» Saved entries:
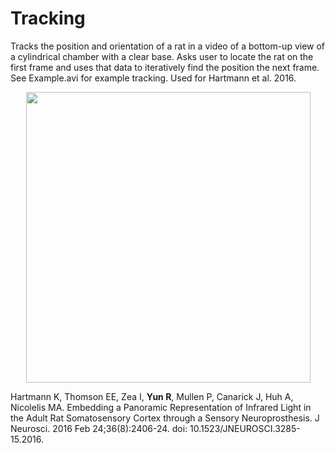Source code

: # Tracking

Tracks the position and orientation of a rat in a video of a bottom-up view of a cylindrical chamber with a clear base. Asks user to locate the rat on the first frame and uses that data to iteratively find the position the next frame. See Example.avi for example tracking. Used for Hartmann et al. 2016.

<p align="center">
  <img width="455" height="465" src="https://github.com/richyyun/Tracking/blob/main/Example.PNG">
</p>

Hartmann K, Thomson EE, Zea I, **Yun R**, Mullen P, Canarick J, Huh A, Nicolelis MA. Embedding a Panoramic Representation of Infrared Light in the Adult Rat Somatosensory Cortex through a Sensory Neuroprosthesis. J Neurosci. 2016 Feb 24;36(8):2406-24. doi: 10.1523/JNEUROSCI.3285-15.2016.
==
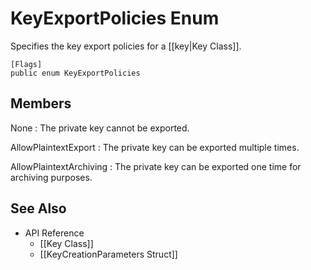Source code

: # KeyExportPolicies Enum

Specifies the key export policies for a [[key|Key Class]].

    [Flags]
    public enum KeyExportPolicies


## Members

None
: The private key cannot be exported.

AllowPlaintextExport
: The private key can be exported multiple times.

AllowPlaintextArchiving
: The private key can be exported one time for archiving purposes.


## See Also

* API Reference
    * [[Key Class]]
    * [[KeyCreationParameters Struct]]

» WORK REQUEST:
Counting every line of the records above that has the word "private", state the total and give nothing besides it.

» OUTPUT BELOW:
3